Saved entries
★ ★ ★ ★ ★

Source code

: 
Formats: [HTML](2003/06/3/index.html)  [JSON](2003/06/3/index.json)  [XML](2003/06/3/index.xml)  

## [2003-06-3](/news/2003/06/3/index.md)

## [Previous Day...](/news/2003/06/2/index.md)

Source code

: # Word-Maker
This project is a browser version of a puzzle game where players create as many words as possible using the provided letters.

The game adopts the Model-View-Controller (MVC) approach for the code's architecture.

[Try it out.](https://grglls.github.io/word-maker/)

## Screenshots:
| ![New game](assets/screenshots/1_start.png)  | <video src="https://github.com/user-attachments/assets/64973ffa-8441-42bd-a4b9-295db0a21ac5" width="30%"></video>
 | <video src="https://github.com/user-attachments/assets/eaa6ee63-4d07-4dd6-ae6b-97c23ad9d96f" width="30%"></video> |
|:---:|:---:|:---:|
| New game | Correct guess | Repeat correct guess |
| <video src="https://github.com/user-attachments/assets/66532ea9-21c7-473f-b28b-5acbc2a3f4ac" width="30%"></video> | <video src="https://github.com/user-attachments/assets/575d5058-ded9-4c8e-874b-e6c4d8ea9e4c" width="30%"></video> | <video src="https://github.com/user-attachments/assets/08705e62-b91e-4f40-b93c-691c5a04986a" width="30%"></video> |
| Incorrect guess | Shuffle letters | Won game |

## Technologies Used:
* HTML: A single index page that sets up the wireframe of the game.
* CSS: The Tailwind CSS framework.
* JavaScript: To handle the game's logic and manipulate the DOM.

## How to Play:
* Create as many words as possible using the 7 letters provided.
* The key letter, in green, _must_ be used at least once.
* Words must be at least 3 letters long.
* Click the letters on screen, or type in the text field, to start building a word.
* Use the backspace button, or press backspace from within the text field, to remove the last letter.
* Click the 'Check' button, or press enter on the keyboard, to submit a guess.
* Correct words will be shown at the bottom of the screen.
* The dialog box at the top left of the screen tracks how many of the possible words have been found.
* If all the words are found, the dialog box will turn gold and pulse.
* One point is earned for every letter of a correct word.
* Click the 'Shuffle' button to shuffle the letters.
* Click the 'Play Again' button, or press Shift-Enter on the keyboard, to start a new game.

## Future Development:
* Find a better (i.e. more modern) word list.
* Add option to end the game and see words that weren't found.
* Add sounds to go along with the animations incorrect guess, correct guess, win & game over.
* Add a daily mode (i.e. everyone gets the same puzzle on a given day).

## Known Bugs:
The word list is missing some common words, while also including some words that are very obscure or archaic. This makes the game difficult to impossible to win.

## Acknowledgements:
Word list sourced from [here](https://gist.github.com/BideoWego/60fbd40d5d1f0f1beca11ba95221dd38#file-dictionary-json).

★ ★ ★ ★ ★

→ **PROBLEM TO WORK ON**
Repeat all of the data exactly as given.

→ **EXERCISE RESULT**
Source code

: 
Formats: [HTML](2003/06/3/index.html)  [JSON](2003/06/3/index.json)  [XML](2003/06/3/index.xml)  

## [2003-06-3](/news/2003/06/3/index.md)

## [Previous Day...](/news/2003/06/2/index.md)

Source code

: # Word-Maker
This project is a browser version of a puzzle game where players create as many words as possible using the provided letters.

The game adopts the Model-View-Controller (MVC) approach for the code's architecture.

[Try it out.](https://grglls.github.io/word-maker/)

## Screenshots:
| ![New game](assets/screenshots/1_start.png)  | <video src="https://github.com/user-attachments/assets/64973ffa-8441-42bd-a4b9-295db0a21ac5" width="30%"></video>
 | <video src="https://github.com/user-attachments/assets/eaa6ee63-4d07-4dd6-ae6b-97c23ad9d96f" width="30%"></video> |
|:---:|:---:|:---:|
| New game | Correct guess | Repeat correct guess |
| <video src="https://github.com/user-attachments/assets/66532ea9-21c7-473f-b28b-5acbc2a3f4ac" width="30%"></video> | <video src="https://github.com/user-attachments/assets/575d5058-ded9-4c8e-874b-e6c4d8ea9e4c" width="30%"></video> | <video src="https://github.com/user-attachments/assets/08705e62-b91e-4f40-b93c-691c5a04986a" width="30%"></video> |
| Incorrect guess | Shuffle letters | Won game |

## Technologies Used:
* HTML: A single index page that sets up the wireframe of the game.
* CSS: The Tailwind CSS framework.
* JavaScript: To handle the game's logic and manipulate the DOM.

## How to Play:
* Create as many words as possible using the 7 letters provided.
* The key letter, in green, _must_ be used at least once.
* Words must be at least 3 letters long.
* Click the letters on screen, or type in the text field, to start building a word.
* Use the backspace button, or press backspace from within the text field, to remove the last letter.
* Click the 'Check' button, or press enter on the keyboard, to submit a guess.
* Correct words will be shown at the bottom of the screen.
* The dialog box at the top left of the screen tracks how many of the possible words have been found.
* If all the words are found, the dialog box will turn gold and pulse.
* One point is earned for every letter of a correct word.
* Click the 'Shuffle' button to shuffle the letters.
* Click the 'Play Again' button, or press Shift-Enter on the keyboard, to start a new game.

## Future Development:
* Find a better (i.e. more modern) word list.
* Add option to end the game and see words that weren't found.
* Add sounds to go along with the animations incorrect guess, correct guess, win & game over.
* Add a daily mode (i.e. everyone gets the same puzzle on a given day).

## Known Bugs:
The word list is missing some common words, while also including some words that are very obscure or archaic. This makes the game difficult to impossible to win.

## Acknowledgements:
Word list sourced from [here](https://gist.github.com/BideoWego/60fbd40d5d1f0f1beca11ba95221dd38#file-dictionary-json).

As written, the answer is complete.